PLAN OF ACTION FOR 2017:
Gloucester officials have directed City staff to collaborate with Greenbelt and MADFW to development management strategies to protect Piping Plovers found nesting on any Gloucester beaches.
- Beach Scraping – Limiting beach cleaning activities like beach scraping with a tractor and mechanical rake is very important once Piping Plovers arrive at GHB. This could start in April and last though June in certain areas at GHB.
- Fencing – It is also important to strategically select areas for temporary closure with single strand fencing and signs. These fenced areas allow a refuge for Piping Plovers to begin their nesting season normally in May, before the busy beach season. fences could be installed in April and be in place through June in certain areas at GHB.
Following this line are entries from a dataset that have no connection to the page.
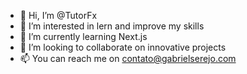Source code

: - 👋 Hi, I’m @TutorFx
- 👀 I’m interested in lern and improve my skills
- 🌱 I’m currently learning Next.js
- 💞️ I’m looking to collaborate on innovative projects
- 📫 You can reach me on contato@gabrielserejo.com

<!---
TutorFx/TutorFx is a ✨ special ✨ repository because its `README.md` (this file) appears on your GitHub profile.
You can click the Preview link to take a look at your changes.
--->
- Monitoring – Regular monitors from Greenbelt, MADFW and theCity will visit GHB in March/April to determine if PipingPlovers are present and to ensure that any nesting Piping Plovers are well protected. Monitoring will continue as long as Piping Plovers are present at the site.
- Public Access – GHB will remain open to the public during the beach season. Only selected small areas may be closed to the public to protect Piping Plovers. Mayor Theken encourages all beachgoers to respect the closed areas and to consider Piping Plovers as an important part of Gloucester’s rich and healthy coastal ecosystem.
- Dogs – Unleashed dogs can pose a very real threat to Piping Plover adults and chicks. Dogs owners are responsible for controlling their dogs and may be legally responsible for any adverse impacts to Piping Plovers and their habitats.